──────── EXCERPTED RECORDS ────────

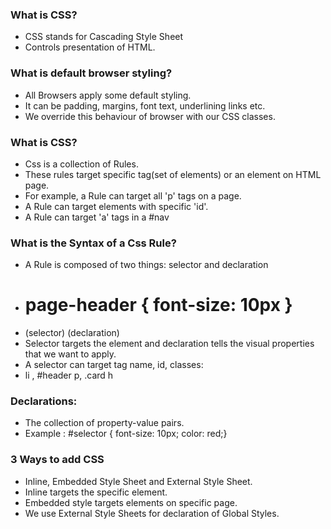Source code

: ### What is CSS?

- CSS stands for Cascading Style Sheet
- Controls presentation of HTML.

### What is default browser styling?

- All Browsers apply some default styling.
- It can be padding, margins, font text, underlining links etc.
- We override this behaviour of browser with our CSS classes.

### What is CSS?

- Css is a collection of Rules.
- These rules target specific tag(set of elements) or an element on HTML page.
- For example, a Rule can target all 'p' tags on a page.
- A Rule can target elements with specific 'id'.
- A Rule can target 'a' tags in a #nav

### What is the Syntax of a Css Rule?

- A Rule is composed of two things: selector and declaration
- # page-header { font-size: 10px }
- (selector)     (declaration)
- Selector targets the element and declaration tells the visual properties that we want to apply.
- A selector can target tag name, id, classes:
- li , #header p, .card h

### Declarations:

- The collection of property-value pairs.
- Example : #selector { font-size: 10px; color: red;}

### 3 Ways to add CSS

- Inline, Embedded Style Sheet and External Style Sheet.
- Inline targets the specific element.
- Embedded style targets elements on specific page.
- We use External Style Sheets for declaration of Global Styles.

────────

• **WHAT YOU SHOULD DO**:
From the line containing "- # page-header" down to the last line of the records, transcribe every line exactly and add nothing else.

• **WORKED SOLUTION**:
- # page-header { font-size: 10px }
- (selector)     (declaration)
- Selector targets the element and declaration tells the visual properties that we want to apply.
- A selector can target tag name, id, classes:
- li , #header p, .card h

### Declarations:

- The collection of property-value pairs.
- Example : #selector { font-size: 10px; color: red;}

### 3 Ways to add CSS

- Inline, Embedded Style Sheet and External Style Sheet.
- Inline targets the specific element.
- Embedded style targets elements on specific page.
- We use External Style Sheets for declaration of Global Styles.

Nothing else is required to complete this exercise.